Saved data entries

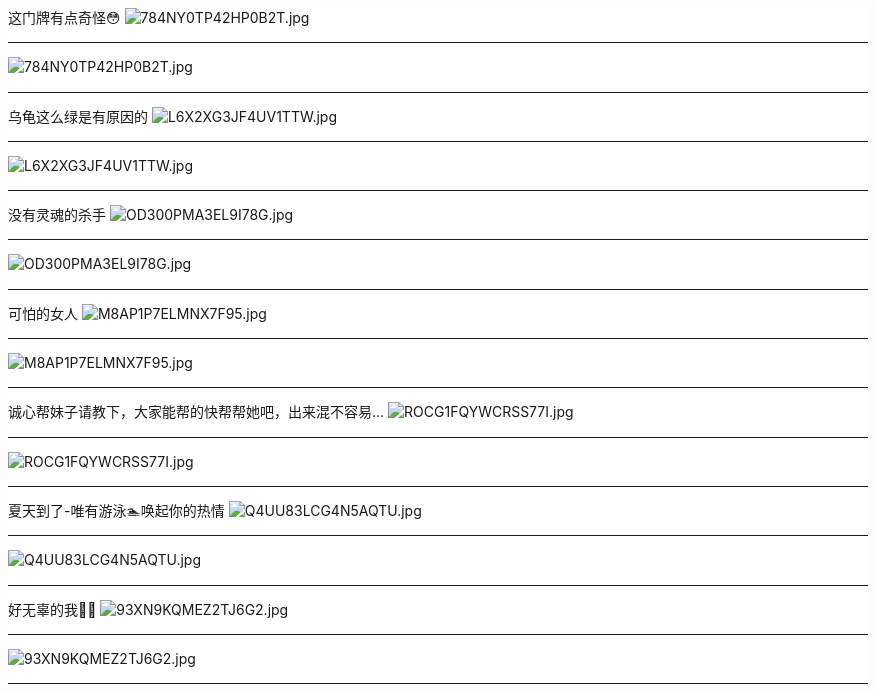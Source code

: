 
这门牌有点奇怪😳
![784NY0TP42HP0B2T.jpg](./pic/784NY0TP42HP0B2T.jpg)
___
![784NY0TP42HP0B2T.jpg](https://pic.qiushibaike.com/system/pictures/12209/122091183/medium/784NY0TP42HP0B2T.jpg)
___


乌龟这么绿是有原因的
![L6X2XG3JF4UV1TTW.jpg](./pic/L6X2XG3JF4UV1TTW.jpg)
___
![L6X2XG3JF4UV1TTW.jpg](https://pic.qiushibaike.com/system/pictures/12209/122090233/medium/L6X2XG3JF4UV1TTW.jpg)
___


没有灵魂的杀手
![OD300PMA3EL9I78G.jpg](./pic/OD300PMA3EL9I78G.jpg)
___
![OD300PMA3EL9I78G.jpg](https://pic.qiushibaike.com/system/pictures/12209/122091050/medium/OD300PMA3EL9I78G.jpg)
___


可怕的女人
![M8AP1P7ELMNX7F95.jpg](./pic/M8AP1P7ELMNX7F95.jpg)
___
![M8AP1P7ELMNX7F95.jpg](https://pic.qiushibaike.com/system/pictures/12209/122091041/medium/M8AP1P7ELMNX7F95.jpg)
___


诚心帮妹子请教下，大家能帮的快帮帮她吧，出来混不容易…
![ROCG1FQYWCRSS77I.jpg](./pic/ROCG1FQYWCRSS77I.jpg)
___
![ROCG1FQYWCRSS77I.jpg](https://pic.qiushibaike.com/system/pictures/12209/122091035/medium/ROCG1FQYWCRSS77I.jpg)
___


夏天到了-唯有游泳🏊唤起你的热情
![Q4UU83LCG4N5AQTU.jpg](./pic/Q4UU83LCG4N5AQTU.jpg)
___
![Q4UU83LCG4N5AQTU.jpg](https://pic.qiushibaike.com/system/pictures/12209/122091020/medium/Q4UU83LCG4N5AQTU.jpg)
___


好无辜的我🥺🥺
![93XN9KQMEZ2TJ6G2.jpg](./pic/93XN9KQMEZ2TJ6G2.jpg)
___
![93XN9KQMEZ2TJ6G2.jpg](https://pic.qiushibaike.com/system/pictures/12209/122091013/medium/93XN9KQMEZ2TJ6G2.jpg)
___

◆ **ACTIVITY**
I'd like every record above written out again exactly, without the pictures.

◆ **TASK ANSWER**
Source code

: 
这门牌有点奇怪😳
![784NY0TP42HP0B2T.jpg](./pic/784NY0TP42HP0B2T.jpg)
___
![784NY0TP42HP0B2T.jpg](https://pic.qiushibaike.com/system/pictures/12209/122091183/medium/784NY0TP42HP0B2T.jpg)
___


乌龟这么绿是有原因的
![L6X2XG3JF4UV1TTW.jpg](./pic/L6X2XG3JF4UV1TTW.jpg)
___
![L6X2XG3JF4UV1TTW.jpg](https://pic.qiushibaike.com/system/pictures/12209/122090233/medium/L6X2XG3JF4UV1TTW.jpg)
___


没有灵魂的杀手
![OD300PMA3EL9I78G.jpg](./pic/OD300PMA3EL9I78G.jpg)
___
![OD300PMA3EL9I78G.jpg](https://pic.qiushibaike.com/system/pictures/12209/122091050/medium/OD300PMA3EL9I78G.jpg)
___


可怕的女人
![M8AP1P7ELMNX7F95.jpg](./pic/M8AP1P7ELMNX7F95.jpg)
___
![M8AP1P7ELMNX7F95.jpg](https://pic.qiushibaike.com/system/pictures/12209/122091041/medium/M8AP1P7ELMNX7F95.jpg)
___


诚心帮妹子请教下，大家能帮的快帮帮她吧，出来混不容易…
![ROCG1FQYWCRSS77I.jpg](./pic/ROCG1FQYWCRSS77I.jpg)
___
![ROCG1FQYWCRSS77I.jpg](https://pic.qiushibaike.com/system/pictures/12209/122091035/medium/ROCG1FQYWCRSS77I.jpg)
___


夏天到了-唯有游泳🏊唤起你的热情
![Q4UU83LCG4N5AQTU.jpg](./pic/Q4UU83LCG4N5AQTU.jpg)
___
![Q4UU83LCG4N5AQTU.jpg](https://pic.qiushibaike.com/system/pictures/12209/122091020/medium/Q4UU83LCG4N5AQTU.jpg)
___


好无辜的我🥺🥺
![93XN9KQMEZ2TJ6G2.jpg](./pic/93XN9KQMEZ2TJ6G2.jpg)
___
![93XN9KQMEZ2TJ6G2.jpg](https://pic.qiushibaike.com/system/pictures/12209/122091013/medium/93XN9KQMEZ2TJ6G2.jpg)
___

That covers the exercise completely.